- PROBLEM -
Go through the data and retrieve each line that includes the string "summary".

● ● ● ● ●

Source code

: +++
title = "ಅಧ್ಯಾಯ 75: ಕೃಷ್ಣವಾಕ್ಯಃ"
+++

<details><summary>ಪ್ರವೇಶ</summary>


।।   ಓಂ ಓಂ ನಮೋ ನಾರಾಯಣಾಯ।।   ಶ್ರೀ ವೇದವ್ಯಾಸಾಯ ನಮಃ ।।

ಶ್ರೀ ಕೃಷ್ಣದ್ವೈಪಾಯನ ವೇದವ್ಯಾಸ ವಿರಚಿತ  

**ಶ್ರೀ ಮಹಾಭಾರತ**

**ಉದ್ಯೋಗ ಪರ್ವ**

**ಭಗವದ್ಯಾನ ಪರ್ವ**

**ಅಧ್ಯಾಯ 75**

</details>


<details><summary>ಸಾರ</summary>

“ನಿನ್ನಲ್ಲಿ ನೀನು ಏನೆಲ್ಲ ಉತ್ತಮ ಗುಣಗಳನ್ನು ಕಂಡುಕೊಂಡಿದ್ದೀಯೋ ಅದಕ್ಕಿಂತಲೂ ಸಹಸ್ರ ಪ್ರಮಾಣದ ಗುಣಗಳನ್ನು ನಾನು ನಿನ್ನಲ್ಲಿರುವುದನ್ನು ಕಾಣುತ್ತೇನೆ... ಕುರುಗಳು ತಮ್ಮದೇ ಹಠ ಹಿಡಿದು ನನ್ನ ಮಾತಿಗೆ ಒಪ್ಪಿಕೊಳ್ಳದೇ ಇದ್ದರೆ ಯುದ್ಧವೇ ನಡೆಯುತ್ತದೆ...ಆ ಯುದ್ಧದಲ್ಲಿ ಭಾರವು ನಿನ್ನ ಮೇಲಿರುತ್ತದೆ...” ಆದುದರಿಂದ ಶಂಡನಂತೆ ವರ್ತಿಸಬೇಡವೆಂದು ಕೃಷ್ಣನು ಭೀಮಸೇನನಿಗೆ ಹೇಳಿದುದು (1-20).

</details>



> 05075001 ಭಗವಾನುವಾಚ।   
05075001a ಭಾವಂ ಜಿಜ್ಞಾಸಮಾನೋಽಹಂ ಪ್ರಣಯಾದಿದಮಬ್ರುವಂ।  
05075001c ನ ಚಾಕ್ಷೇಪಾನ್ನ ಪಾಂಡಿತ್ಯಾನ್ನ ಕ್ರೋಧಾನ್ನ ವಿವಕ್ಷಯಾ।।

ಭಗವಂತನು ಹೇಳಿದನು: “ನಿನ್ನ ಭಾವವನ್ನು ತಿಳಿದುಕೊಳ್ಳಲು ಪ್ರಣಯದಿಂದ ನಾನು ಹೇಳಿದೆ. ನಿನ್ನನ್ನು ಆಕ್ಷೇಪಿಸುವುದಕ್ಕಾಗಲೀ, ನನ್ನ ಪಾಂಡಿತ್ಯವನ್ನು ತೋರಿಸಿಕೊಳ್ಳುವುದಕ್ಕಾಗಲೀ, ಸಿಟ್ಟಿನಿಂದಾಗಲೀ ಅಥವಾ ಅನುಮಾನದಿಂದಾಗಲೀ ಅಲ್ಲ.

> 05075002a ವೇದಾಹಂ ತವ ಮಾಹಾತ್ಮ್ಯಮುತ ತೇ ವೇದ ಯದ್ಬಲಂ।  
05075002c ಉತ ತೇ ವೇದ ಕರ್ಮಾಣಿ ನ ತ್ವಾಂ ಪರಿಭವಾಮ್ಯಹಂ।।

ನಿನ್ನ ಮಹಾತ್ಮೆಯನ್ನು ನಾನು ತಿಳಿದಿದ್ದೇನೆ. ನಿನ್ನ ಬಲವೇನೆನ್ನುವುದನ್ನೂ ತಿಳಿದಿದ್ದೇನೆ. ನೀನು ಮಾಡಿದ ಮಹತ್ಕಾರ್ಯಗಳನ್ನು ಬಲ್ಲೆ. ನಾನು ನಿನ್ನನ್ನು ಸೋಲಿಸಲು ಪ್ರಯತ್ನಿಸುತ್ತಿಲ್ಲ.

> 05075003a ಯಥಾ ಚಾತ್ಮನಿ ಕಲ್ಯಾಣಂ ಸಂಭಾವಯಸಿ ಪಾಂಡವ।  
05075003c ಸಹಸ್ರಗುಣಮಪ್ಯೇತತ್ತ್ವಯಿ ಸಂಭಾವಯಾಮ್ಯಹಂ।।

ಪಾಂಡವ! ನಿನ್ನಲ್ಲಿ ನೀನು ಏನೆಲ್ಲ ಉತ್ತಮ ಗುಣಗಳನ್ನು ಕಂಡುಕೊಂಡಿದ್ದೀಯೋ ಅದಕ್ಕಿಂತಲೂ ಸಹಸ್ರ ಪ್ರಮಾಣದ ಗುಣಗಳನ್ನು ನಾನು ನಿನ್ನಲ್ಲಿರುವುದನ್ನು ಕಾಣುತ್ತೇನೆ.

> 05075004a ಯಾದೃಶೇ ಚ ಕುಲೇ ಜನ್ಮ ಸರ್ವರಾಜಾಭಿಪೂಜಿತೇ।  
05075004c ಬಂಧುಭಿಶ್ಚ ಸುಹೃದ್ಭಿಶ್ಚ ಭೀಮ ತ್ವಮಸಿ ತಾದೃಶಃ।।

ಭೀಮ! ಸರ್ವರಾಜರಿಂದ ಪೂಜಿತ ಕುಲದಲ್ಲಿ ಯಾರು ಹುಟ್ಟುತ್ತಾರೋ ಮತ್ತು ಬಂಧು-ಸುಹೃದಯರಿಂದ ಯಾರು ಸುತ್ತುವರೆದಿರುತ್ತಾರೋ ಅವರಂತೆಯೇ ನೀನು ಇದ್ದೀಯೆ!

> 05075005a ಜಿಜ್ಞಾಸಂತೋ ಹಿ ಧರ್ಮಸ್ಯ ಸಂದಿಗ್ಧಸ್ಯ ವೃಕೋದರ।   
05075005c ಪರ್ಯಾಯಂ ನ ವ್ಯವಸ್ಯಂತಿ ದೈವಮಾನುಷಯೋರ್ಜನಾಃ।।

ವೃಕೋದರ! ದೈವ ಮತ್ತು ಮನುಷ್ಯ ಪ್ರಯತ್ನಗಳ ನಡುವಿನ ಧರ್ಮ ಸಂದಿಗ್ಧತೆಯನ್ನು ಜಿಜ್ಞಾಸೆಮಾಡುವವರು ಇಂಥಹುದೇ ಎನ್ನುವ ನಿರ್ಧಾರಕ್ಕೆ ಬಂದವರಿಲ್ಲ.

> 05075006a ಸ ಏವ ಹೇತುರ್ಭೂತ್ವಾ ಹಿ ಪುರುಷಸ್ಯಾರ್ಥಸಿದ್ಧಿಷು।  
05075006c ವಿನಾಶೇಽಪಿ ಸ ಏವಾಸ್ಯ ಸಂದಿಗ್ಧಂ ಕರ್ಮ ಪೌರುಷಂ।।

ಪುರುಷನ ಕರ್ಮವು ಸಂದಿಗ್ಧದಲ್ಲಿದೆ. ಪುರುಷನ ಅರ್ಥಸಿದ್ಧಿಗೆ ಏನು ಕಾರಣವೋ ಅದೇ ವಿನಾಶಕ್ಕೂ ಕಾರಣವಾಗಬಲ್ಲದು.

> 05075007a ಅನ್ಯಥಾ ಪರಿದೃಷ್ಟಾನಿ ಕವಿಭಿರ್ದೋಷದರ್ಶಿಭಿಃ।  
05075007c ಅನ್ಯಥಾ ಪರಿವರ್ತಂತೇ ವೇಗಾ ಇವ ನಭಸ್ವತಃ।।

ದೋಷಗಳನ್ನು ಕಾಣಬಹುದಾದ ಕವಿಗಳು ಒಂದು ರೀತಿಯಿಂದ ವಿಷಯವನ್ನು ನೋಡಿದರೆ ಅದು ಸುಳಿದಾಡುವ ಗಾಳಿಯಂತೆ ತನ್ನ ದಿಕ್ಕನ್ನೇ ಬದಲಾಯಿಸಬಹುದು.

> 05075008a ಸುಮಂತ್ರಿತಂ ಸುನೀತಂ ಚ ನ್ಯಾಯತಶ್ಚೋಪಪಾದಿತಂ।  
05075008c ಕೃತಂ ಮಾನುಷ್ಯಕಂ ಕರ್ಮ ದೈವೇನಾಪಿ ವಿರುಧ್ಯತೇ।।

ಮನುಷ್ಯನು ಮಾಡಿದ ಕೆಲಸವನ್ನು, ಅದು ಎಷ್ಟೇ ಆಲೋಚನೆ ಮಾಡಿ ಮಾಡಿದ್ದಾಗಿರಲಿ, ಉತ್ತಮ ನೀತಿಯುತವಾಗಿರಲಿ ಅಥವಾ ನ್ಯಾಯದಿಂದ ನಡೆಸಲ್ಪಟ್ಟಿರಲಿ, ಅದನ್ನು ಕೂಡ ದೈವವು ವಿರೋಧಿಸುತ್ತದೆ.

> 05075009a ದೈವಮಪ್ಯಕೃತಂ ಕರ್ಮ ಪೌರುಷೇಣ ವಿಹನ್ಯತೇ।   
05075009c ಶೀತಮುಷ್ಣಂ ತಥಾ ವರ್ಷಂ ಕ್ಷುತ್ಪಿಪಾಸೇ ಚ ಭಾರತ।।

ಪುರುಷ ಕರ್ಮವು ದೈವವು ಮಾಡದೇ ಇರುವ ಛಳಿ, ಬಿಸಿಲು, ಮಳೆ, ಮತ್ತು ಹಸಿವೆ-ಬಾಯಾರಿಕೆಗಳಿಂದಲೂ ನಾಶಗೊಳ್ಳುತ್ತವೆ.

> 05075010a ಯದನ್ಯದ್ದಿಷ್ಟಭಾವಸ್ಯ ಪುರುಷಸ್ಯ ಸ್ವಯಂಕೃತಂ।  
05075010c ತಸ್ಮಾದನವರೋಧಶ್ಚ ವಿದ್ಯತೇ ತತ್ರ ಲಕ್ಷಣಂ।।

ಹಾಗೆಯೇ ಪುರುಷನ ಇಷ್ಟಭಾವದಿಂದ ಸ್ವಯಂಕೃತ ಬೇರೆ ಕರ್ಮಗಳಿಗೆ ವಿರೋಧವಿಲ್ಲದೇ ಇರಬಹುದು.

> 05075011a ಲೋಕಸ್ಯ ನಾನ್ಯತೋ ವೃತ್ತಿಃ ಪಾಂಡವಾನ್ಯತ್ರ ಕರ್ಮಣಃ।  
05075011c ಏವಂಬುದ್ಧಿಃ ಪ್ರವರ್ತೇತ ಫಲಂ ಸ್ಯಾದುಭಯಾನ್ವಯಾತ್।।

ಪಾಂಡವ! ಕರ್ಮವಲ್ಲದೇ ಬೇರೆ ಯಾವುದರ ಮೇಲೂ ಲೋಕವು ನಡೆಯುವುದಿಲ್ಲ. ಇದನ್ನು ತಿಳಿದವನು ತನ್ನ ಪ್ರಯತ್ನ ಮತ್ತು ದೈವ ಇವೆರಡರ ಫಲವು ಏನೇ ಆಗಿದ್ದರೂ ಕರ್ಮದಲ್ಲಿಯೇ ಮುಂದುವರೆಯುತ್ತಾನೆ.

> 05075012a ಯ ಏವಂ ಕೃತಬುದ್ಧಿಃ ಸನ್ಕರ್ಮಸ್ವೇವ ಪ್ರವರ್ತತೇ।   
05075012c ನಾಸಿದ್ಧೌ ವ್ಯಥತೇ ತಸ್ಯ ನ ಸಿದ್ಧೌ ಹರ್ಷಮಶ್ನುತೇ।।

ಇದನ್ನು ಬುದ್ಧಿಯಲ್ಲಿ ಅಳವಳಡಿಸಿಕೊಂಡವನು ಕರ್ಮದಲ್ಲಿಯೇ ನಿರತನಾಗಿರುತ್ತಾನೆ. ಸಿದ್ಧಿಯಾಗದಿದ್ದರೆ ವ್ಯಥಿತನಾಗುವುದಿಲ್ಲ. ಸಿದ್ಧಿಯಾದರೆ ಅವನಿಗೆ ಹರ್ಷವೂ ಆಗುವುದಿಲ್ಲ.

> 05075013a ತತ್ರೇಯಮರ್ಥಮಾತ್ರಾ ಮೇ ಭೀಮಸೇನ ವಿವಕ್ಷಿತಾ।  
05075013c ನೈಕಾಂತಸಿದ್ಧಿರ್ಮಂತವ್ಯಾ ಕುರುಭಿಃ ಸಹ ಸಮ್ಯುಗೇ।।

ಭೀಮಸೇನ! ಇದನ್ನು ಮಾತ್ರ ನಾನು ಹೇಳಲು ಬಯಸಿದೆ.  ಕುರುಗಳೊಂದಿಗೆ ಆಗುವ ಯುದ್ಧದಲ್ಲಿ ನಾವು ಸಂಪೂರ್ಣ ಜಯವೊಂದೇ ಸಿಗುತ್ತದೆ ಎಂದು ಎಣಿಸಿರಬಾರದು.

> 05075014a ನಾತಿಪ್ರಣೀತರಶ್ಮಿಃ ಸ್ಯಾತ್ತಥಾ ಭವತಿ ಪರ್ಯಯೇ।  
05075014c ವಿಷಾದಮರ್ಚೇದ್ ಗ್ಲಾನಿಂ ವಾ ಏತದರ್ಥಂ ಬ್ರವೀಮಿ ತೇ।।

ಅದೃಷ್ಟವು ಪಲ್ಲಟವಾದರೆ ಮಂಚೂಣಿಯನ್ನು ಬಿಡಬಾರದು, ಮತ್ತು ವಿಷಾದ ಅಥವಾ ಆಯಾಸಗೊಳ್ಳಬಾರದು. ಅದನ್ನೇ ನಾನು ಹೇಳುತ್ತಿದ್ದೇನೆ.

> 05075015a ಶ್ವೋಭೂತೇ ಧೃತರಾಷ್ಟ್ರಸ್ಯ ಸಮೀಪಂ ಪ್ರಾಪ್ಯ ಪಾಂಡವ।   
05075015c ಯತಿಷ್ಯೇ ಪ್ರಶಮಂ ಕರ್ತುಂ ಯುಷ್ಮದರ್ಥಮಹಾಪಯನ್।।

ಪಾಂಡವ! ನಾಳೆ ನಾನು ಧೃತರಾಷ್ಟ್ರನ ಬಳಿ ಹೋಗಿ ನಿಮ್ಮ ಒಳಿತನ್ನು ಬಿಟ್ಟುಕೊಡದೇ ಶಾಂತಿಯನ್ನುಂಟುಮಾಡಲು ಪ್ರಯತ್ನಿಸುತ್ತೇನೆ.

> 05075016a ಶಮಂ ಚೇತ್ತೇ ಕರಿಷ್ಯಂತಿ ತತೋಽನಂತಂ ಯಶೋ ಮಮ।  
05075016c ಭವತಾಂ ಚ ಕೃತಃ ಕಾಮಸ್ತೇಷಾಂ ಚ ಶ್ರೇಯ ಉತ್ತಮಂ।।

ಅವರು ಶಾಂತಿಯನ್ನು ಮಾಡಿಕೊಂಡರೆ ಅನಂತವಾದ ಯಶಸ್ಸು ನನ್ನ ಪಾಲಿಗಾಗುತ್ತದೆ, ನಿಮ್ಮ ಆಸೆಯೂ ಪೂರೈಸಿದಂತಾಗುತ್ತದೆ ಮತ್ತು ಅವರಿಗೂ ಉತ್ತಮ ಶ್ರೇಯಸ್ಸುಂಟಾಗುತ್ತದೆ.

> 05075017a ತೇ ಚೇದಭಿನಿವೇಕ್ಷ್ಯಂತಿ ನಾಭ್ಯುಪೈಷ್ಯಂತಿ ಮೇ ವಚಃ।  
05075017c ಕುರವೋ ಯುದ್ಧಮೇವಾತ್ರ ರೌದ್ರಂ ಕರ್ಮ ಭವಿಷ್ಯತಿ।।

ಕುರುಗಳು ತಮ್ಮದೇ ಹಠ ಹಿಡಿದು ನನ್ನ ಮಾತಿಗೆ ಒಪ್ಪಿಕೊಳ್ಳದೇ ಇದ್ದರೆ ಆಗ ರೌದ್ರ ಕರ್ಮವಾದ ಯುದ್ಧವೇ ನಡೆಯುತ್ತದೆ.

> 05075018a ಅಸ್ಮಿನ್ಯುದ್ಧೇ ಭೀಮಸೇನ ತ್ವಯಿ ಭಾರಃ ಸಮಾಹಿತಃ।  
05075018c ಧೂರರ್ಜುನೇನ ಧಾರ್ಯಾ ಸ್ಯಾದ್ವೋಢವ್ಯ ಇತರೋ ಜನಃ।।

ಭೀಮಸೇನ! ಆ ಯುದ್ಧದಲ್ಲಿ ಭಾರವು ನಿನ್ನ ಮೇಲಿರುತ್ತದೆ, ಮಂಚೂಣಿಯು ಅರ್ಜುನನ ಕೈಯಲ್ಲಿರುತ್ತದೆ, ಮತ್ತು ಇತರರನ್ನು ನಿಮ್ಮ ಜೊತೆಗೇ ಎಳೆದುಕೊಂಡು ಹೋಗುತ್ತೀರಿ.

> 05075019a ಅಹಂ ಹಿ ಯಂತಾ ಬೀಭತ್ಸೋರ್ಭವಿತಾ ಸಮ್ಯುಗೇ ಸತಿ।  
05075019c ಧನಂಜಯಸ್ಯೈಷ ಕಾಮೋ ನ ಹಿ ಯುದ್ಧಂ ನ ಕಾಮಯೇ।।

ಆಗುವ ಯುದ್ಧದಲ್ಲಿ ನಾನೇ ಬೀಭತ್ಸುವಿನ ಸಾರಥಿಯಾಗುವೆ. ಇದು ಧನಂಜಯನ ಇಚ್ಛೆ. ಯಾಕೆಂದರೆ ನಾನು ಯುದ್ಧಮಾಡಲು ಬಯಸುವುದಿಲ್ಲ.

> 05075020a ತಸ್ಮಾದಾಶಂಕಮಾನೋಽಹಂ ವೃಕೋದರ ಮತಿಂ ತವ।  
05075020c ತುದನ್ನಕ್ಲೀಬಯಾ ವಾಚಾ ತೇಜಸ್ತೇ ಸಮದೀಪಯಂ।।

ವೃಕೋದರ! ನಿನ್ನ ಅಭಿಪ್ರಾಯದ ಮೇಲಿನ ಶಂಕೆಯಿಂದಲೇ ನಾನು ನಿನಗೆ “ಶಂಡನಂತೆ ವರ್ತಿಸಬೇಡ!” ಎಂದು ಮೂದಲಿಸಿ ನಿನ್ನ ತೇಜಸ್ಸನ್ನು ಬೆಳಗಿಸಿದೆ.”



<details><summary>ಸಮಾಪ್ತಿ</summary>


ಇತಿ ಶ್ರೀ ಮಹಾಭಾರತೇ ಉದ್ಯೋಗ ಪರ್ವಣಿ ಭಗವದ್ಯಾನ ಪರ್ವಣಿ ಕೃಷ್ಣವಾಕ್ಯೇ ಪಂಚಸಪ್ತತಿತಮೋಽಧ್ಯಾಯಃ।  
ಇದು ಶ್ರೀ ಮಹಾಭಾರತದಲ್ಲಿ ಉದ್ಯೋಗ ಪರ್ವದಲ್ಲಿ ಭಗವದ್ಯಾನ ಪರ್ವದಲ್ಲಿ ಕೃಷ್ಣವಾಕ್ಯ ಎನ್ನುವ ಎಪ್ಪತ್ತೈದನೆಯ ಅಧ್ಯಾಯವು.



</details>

● ● ● ● ●

- OUTPUT OF THE EXERCISE -
<details><summary>ಪ್ರವೇಶ</summary>
<details><summary>ಸಾರ</summary>
<details><summary>ಸಮಾಪ್ತಿ</summary>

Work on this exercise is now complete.